Tuesday, July 20, 2004

Copyright, Copy Wrong

Should someone be able to copyright stickmen?

A copyright case against Nike makes the claim for ownership of stickmen in commercial activities.

If anyone wants some proof that stickmen aren't exactly unique, I might be able to find some of my crayon renderings of stickmen that graced our refrigerator when I was little.

Monday, July 19, 2004

It's Alright Now, Anyway You Choose

Elvis is coming out of copyright in Europe, and I think it's great.

I can't wait as some of the staples of old time rock come into the public domain. I'm looking forward to bands taking some of those songs, and making them their own.

The Washington Post makes it sound as if it's a calamity in an article entitled European Copyright Clock Ticking on Elvis Hits. I think that copyright law does need to change. We need to shorten the copyrights here in the US to match the length of the European times covered. Otherwise, there will be a whole lot of shakin' going on, across the Atlantic only.

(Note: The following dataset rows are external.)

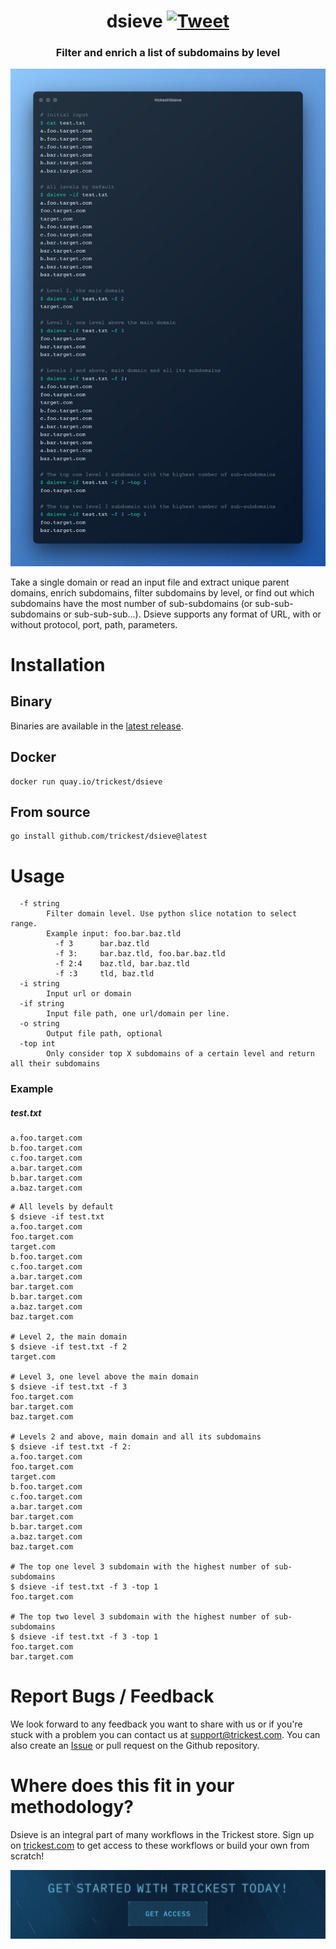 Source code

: <h1 align="center">dsieve <a href="https://twitter.com/intent/tweet?text=dsieve%20-%20Filter%20and%20enrich%20a%20list%20of%20subdomains%20by%20level%20https%3A%2F%2Fgithub.com%2Ftrickest%2Fdsieve&hashtags=bugbounty,bugbountytips,infosec"><img src="https://img.shields.io/badge/Tweet--lightgrey?logo=twitter&style=social" alt="Tweet" height="20"/></a></h1>
<h3 align="center">Filter and enrich a list of subdomains by level</h3>

![dsieve](dsieve.png "dsieve")

Take a single domain or read an input file and extract unique parent domains, enrich subdomains, filter subdomains by level, or find out which subdomains have the most number of sub-subdomains (or sub-sub-subdomains or sub-sub-sub...). Dsieve supports any format of URL, with or without protocol, port, path, parameters.

# Installation
## Binary
Binaries are available in the [latest release](https://github.com/trickest/dsieve/releases/latest).

## Docker
```
docker run quay.io/trickest/dsieve
```

## From source
```
go install github.com/trickest/dsieve@latest
```

# Usage
```
  -f string
    	Filter domain level. Use python slice notation to select range.
    	Example input: foo.bar.baz.tld
    	  -f 3      bar.baz.tld
    	  -f 3:     bar.baz.tld, foo.bar.baz.tld
    	  -f 2:4    baz.tld, bar.baz.tld
    	  -f :3     tld, baz.tld
  -i string
    	Input url or domain
  -if string
    	Input file path, one url/domain per line.
  -o string
    	Output file path, optional
  -top int
    	Only consider top X subdomains of a certain level and return all their subdomains
```

### Example
##### test.txt
```
a.foo.target.com
b.foo.target.com
c.foo.target.com
a.bar.target.com
b.bar.target.com
a.baz.target.com
```

```shell script
# All levels by default
$ dsieve -if test.txt
a.foo.target.com
foo.target.com
target.com
b.foo.target.com
c.foo.target.com
a.bar.target.com
bar.target.com
b.bar.target.com
a.baz.target.com
baz.target.com

# Level 2, the main domain
$ dsieve -if test.txt -f 2
target.com

# Level 3, one level above the main domain
$ dsieve -if test.txt -f 3
foo.target.com
bar.target.com
baz.target.com

# Levels 2 and above, main domain and all its subdomains
$ dsieve -if test.txt -f 2:
a.foo.target.com
foo.target.com
target.com
b.foo.target.com
c.foo.target.com
a.bar.target.com
bar.target.com
b.bar.target.com
a.baz.target.com
baz.target.com

# The top one level 3 subdomain with the highest number of sub-subdomains
$ dsieve -if test.txt -f 3 -top 1
foo.target.com

# The top two level 3 subdomain with the highest number of sub-subdomains
$ dsieve -if test.txt -f 3 -top 1
foo.target.com
bar.target.com
```

# Report Bugs / Feedback
We look forward to any feedback you want to share with us or if you're stuck with a problem you can contact us at [support@trickest.com](mailto:support@trickest.com). You can also create an [Issue](https://github.com/trickest/dsieve/issues/new) or pull request on the Github repository.

# Where does this fit in your methodology?
Dsieve is an integral part of many workflows in the Trickest store. Sign up on [trickest.com](https://trickest.com) to get access to these workflows or build your own from scratch!

[<img src="./banner.png" />](https://trickest-access.paperform.co/)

Recording Stars Checking the Books

One that seems like a positive outcome when it comes to the entertainment field. A new California law makes it easier for musical artists to audit record labels.

Wild Wild Horses

The federal government has more horses than they can handle.

It has nothing to do with having a self-styled cowboy in the oval office. Rather, it's a result of efforts to protect and feed wild horses and burros under the Wild Free-Roaming Horses and Burros Act. It seems that the federal government has been more successful than they ever imagined.
TITLE 16 > CHAPTER 30 > Sec. 1331. - Congressional findings and declaration of policy

Congress finds and declares that wild free-roaming horses and burros are living symbols of the historic and pioneer spirit of the West; that they contribute to the diversity of life forms within the Nation and enrich the lives of the American people; and that these horses and burros are fast disappearing from the American scene. It is the policy of Congress that wild free-roaming horses and burros shall be protected from capture, branding, harassment, or death; and to accomplish this they are to be considered in the area where presently found, as an integral part of the natural system of the public lands
It will be interesting to see what we do as Protected wild horses and burros overwhelm federal government.

The Buckeye State Says No E-Votes

Two forces are coming into possible collision in the 2004 elections.

One is the desire to use technology, and roll out a means of using technology to make it easier for people to vote.

The other is to provide a trustworthy method of voting, especially in light of irregularities in the 2000 vote.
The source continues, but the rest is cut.